The problem. All lines from the entries below that contain the string "malformed" should be copied out.

++++ Supplied data ++++

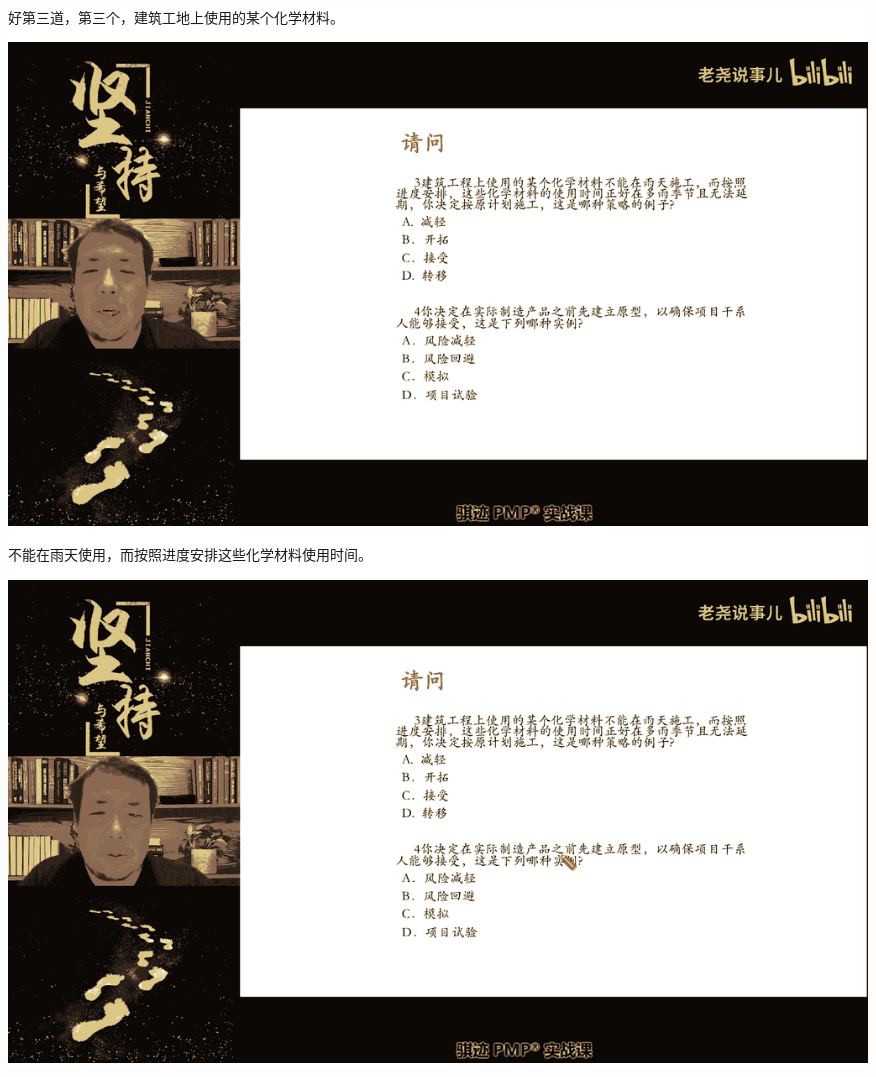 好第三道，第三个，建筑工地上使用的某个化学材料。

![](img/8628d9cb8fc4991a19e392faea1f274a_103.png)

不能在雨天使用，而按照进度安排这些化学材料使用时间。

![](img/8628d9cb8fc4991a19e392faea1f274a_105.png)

++++
++++ Supplied data ++++

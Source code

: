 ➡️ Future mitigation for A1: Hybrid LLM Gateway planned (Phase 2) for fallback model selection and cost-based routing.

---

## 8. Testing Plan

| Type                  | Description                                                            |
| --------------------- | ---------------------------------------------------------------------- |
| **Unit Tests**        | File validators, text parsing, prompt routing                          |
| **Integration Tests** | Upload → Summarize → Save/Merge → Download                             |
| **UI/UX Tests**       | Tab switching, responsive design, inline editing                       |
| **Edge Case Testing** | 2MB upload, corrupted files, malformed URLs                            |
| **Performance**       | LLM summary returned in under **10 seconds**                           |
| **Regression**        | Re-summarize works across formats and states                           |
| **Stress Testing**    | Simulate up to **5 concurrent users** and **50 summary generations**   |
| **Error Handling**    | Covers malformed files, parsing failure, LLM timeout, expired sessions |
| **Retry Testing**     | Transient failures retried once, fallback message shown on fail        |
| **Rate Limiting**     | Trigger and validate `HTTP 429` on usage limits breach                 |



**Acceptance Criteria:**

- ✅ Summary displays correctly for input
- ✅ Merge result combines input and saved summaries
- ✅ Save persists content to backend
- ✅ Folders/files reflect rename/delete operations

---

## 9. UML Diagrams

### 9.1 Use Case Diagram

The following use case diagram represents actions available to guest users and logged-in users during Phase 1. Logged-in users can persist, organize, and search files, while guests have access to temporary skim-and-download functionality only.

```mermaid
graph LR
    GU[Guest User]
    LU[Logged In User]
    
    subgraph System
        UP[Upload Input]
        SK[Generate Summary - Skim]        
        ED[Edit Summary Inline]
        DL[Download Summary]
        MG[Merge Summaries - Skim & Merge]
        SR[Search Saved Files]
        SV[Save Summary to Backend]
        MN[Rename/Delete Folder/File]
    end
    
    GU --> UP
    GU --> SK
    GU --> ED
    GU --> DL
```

++++

Answer for the task.
| **Edge Case Testing** | 2MB upload, corrupted files, malformed URLs                            |
| **Error Handling**    | Covers malformed files, parsing failure, LLM timeout, expired sessions |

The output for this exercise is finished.